-------- RECORDS TO PROCESS --------
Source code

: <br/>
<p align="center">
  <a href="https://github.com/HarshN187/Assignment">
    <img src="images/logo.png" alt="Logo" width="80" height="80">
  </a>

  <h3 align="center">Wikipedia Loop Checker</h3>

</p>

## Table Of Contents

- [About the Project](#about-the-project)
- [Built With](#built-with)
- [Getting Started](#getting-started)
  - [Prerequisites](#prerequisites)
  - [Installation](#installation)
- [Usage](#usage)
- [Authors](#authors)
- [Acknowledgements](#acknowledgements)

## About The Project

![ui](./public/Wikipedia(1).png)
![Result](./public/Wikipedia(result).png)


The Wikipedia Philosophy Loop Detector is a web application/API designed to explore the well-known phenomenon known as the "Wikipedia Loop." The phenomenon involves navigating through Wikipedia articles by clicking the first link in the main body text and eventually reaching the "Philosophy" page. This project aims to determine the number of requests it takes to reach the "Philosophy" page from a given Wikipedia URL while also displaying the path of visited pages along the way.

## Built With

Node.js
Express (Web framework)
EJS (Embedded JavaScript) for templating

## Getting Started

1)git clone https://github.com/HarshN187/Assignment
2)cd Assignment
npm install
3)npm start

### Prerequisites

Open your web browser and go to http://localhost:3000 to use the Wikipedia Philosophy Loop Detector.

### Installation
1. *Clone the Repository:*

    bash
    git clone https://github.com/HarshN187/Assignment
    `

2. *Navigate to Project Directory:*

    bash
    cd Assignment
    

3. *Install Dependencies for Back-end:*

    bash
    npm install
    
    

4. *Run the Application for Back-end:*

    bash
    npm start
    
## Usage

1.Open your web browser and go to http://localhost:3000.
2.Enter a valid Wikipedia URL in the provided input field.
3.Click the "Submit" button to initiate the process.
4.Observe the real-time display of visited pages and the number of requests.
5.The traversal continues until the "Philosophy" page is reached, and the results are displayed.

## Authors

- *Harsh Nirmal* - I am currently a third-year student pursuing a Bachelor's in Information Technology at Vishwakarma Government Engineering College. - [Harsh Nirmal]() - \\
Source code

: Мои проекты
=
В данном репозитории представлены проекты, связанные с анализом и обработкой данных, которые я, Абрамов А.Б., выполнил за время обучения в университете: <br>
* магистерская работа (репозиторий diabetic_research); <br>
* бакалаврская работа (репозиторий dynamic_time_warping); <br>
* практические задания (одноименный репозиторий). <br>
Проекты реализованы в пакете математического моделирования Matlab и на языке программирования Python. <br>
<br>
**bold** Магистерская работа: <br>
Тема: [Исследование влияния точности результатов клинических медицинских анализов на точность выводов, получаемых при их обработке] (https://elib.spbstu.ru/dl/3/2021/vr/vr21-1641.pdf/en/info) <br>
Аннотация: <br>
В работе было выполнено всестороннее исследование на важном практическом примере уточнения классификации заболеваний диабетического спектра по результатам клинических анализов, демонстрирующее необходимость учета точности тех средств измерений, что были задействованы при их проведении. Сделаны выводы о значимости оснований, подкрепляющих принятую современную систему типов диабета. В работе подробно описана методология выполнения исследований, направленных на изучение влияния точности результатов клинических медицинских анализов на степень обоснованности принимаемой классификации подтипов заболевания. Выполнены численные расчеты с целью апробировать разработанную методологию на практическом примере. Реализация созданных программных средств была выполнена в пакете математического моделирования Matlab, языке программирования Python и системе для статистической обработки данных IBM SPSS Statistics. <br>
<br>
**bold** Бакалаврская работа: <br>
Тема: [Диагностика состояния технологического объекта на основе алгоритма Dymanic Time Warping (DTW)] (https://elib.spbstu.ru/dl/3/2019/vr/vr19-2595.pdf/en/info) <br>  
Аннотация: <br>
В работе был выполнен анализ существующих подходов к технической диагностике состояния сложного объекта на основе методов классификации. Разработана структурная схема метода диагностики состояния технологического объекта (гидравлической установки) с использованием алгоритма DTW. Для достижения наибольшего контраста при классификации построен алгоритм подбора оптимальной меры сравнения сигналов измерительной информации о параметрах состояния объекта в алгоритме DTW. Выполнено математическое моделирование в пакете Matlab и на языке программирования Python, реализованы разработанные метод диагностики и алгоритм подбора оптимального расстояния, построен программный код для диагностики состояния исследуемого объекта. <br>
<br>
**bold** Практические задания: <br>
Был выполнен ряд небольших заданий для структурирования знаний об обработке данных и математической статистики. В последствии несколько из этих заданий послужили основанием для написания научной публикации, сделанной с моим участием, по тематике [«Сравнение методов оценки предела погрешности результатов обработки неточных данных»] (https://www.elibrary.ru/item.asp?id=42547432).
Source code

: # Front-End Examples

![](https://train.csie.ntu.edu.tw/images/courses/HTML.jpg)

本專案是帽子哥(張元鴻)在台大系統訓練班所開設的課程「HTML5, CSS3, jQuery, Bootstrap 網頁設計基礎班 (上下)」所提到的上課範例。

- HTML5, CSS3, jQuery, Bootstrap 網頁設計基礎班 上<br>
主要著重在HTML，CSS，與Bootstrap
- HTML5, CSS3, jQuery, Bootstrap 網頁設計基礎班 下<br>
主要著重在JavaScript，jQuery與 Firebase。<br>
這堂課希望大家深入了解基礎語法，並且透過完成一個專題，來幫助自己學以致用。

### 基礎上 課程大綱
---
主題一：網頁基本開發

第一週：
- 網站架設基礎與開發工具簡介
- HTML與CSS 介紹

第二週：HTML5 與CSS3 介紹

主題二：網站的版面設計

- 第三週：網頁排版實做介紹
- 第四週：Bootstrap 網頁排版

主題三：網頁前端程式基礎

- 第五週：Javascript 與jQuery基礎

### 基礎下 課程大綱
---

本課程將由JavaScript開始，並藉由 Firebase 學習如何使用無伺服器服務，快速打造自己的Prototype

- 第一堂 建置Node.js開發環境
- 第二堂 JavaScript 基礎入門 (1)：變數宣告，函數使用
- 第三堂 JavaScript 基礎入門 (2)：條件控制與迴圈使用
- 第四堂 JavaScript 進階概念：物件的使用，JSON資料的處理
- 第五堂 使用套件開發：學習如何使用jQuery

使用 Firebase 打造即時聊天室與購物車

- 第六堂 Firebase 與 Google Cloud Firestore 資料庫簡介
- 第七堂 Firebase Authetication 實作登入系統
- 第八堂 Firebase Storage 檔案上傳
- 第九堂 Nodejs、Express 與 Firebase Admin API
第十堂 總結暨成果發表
--------
> **DIRECTIONS FOR THIS TASK**
In the records above, the line with "- [Prerequisites](#prerequisites)" marks the start and the line with "### Prerequisites" marks the end; copy that stretch exactly, both lines included, and nothing else.

> **EXPECTED ANSWER**
  - [Prerequisites](#prerequisites)
  - [Installation](#installation)
- [Usage](#usage)
- [Authors](#authors)
- [Acknowledgements](#acknowledgements)

## About The Project

![ui](./public/Wikipedia(1).png)
![Result](./public/Wikipedia(result).png)


The Wikipedia Philosophy Loop Detector is a web application/API designed to explore the well-known phenomenon known as the "Wikipedia Loop." The phenomenon involves navigating through Wikipedia articles by clicking the first link in the main body text and eventually reaching the "Philosophy" page. This project aims to determine the number of requests it takes to reach the "Philosophy" page from a given Wikipedia URL while also displaying the path of visited pages along the way.

## Built With

Node.js
Express (Web framework)
EJS (Embedded JavaScript) for templating

## Getting Started

1)git clone https://github.com/HarshN187/Assignment
2)cd Assignment
npm install
3)npm start

### Prerequisites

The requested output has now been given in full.